Department of Obstetrics and Gynecology, Hadassah University Hospital, Jerusalem, Israel.
Hematology Department, Hadassah, Hebrew University Medical Center, Jerusalem, Israel.
J Matern Fetal Neonatal Med. 2020 May;33(9):1572-1578. doi: 10.1080/14767058.2018.1523891. Epub 2018 Nov 4.
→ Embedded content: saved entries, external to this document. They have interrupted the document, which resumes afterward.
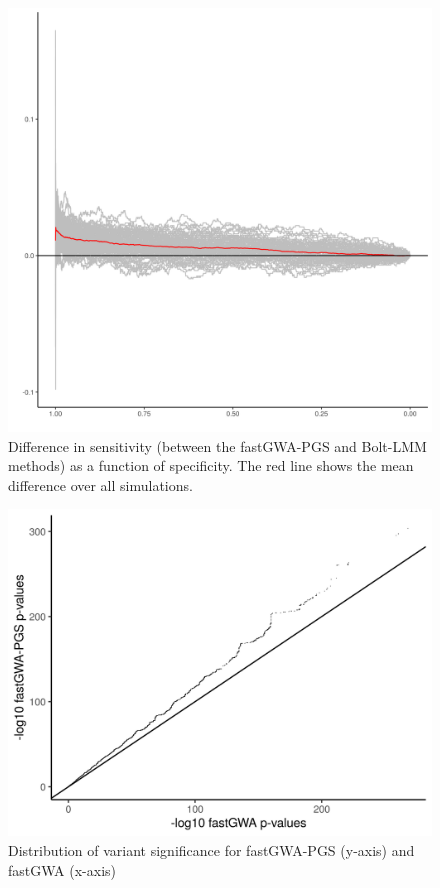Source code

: \documentclass{article}
\begin{document}
\begin{figure}[h!]
  \includegraphics[width=\textwidth]{images/suppFig1.png}
  \caption{Difference in sensitivity (between the fastGWA-PGS and Bolt-LMM methods) as a function of specificity. The red line shows the mean difference over all simulations.}
\end{figure}

\begin{figure}[h!]
  \includegraphics[width=\textwidth]{images/suppFig2.png}
  \caption{Distribution of variant significance for fastGWA-PGS (y-axis) and fastGWA (x-axis)}
\end{figure}
\end{document}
To characterize the risk factors associated with neonatal thrombocytopenia among pregnant women with immune thrombocytopenic purpura (ITP). We reviewed the records of ITP patients who delivered during 2006-2016 at our medical center. Of 253 pregnancies, median maternal age at diagnosis was 29 [25-33] years, 222 (87.7%) had previously-diagnosed ITP and 31 (12.3%) were diagnosed with new-onset ITP during pregnancy. Baseline characteristics were comparable between the groups except for a higher proportion of nulliparity among those with new-onset disease ( = .002). Maternal nadir platelet count was significantly lower among those with new-onset compared to previously diagnosed ITP (median 62 × 10/L versus 81 × 10/L, = .005). Neonatal thrombocytopenia (<150 × 10/L) was encountered in 24 (9.5%) pregnancies and required treatment in 12 (50%) of them. Neonatal platelet count was directly correlated with maternal platelet count at delivery ( = 0.23, = .01), with significantly lower maternal platelet count among those whose newborns experienced thrombocytopenia ( < .001). Neonatal thrombocytopenia followed a higher proportion of pregnancies of women with new-onset than previously diagnosed ITP (22.6 versus 7.7%, = .02). In multivariate analysis, the presence of new-onset ITP (odds ratio [95% CI]: 4.88 (1.68, 14.16), = .004) was the only independent predictor of the development of neonatal thrombocytopenia. Neonatal thrombocytopenia presented following almost one-tenth of pregnancies with ITP. New pregnancy-onset disease was the only prognostic marker for neonatal thrombocytopenia. This finding could contribute to risk stratification and individualized patient management.
为了描述与妊娠合并免疫性血小板减少症(ITP)孕妇相关的新生儿血小板减少症的危险因素。我们回顾了 2006 年至 2016 年期间在我院分娩的 ITP 患者的病历。在 253 例妊娠中,母体诊断时的中位年龄为 29 [25-33]岁,222 例(87.7%)有先前诊断的 ITP,31 例(12.3%)在妊娠期间新诊断为 ITP。除了新发疾病患者中更高的初产妇比例(=0.002)外,两组的基线特征无差异。新发疾病患者的母体血小板计数明显低于先前诊断的 ITP(中位数 62×10/L 与 81×10/L,=0.005)。24 例(9.5%)妊娠中发生新生儿血小板减少症(<150×10/L),其中 12 例(50%)需要治疗。新生儿血小板计数与分娩时母体血小板计数直接相关(=0.23,=0.01),血小板减少症新生儿的母体血小板计数明显降低(<0.001)。新发 ITP 组的新生儿血小板减少症比例高于先前诊断的 ITP 组(22.6%比 7.7%,=0.02)。在多变量分析中,新发 ITP 的存在(优势比[95%可信区间]:4.88(1.68,14.16),=0.004)是新生儿血小板减少症发生的唯一独立预测因素。近十分之一的 ITP 妊娠发生新生儿血小板减少症。新的妊娠发病是新生儿血小板减少症的唯一预后标志物。这一发现有助于风险分层和个体化患者管理。